• EXERCISE PROMPT:
Lines containing the word "financieras" in the data below: say how many, with no other text.

• ENTRIES SUPPLIED:
BEGIN

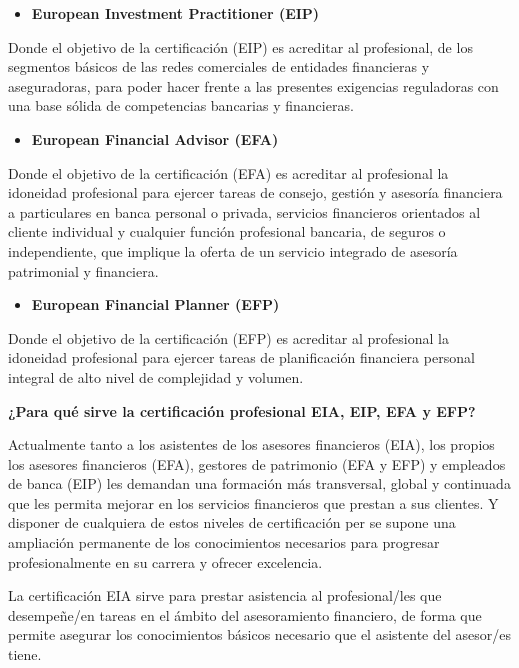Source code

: \documentclass[
  letterpaper,
  DIV=11,
  numbers=noendperiod]{scrreprt}
\begin{document}
\begin{itemize}
\item
  \textbf{European Investment Practitioner (EIP)}
\end{itemize}

Donde el objetivo de la certificación (EIP) es acreditar al profesional,
de los segmentos básicos de las redes comerciales de entidades
financieras y aseguradoras, para poder hacer frente a las presentes
exigencias reguladoras con una base sólida de competencias bancarias y
financieras.

\begin{itemize}
\item
  \textbf{European Financial Advisor (EFA)}
\end{itemize}

Donde el objetivo de la certificación (EFA) es acreditar al profesional
la idoneidad profesional para ejercer tareas de consejo, gestión y
asesoría financiera a particulares en banca personal o privada,
servicios financieros orientados al cliente individual y cualquier
función profesional bancaria, de seguros o independiente, que implique
la oferta de un servicio integrado de asesoría patrimonial y financiera.

\begin{itemize}
\item
  \textbf{European Financial Planner (EFP)}
\end{itemize}

Donde el objetivo de la certificación (EFP) es acreditar al profesional
la idoneidad profesional para ejercer tareas de planificación financiera
personal integral de alto nivel de complejidad y volumen.

\textbf{¿Para qué sirve la certificación profesional EIA, EIP, EFA y
EFP?}

Actualmente tanto a los asistentes de los asesores financieros (EIA),
los propios los asesores financieros (EFA), gestores de patrimonio (EFA
y EFP) y empleados de banca (EIP) les demandan una formación más
transversal, global y continuada que les permita mejorar en los
servicios financieros que prestan a sus clientes. Y disponer de
cualquiera de estos niveles de certificación per se supone una
ampliación permanente de los conocimientos necesarios para progresar
profesionalmente en su carrera y ofrecer excelencia.

La certificación EIA sirve para prestar asistencia al profesional/les
que desempeñe/en tareas en el ámbito del asesoramiento financiero, de
forma que permite asegurar los conocimientos básicos necesario que el
asistente del asesor/es tiene.
\end{document}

END

• COMPLETED EXERCISE:
2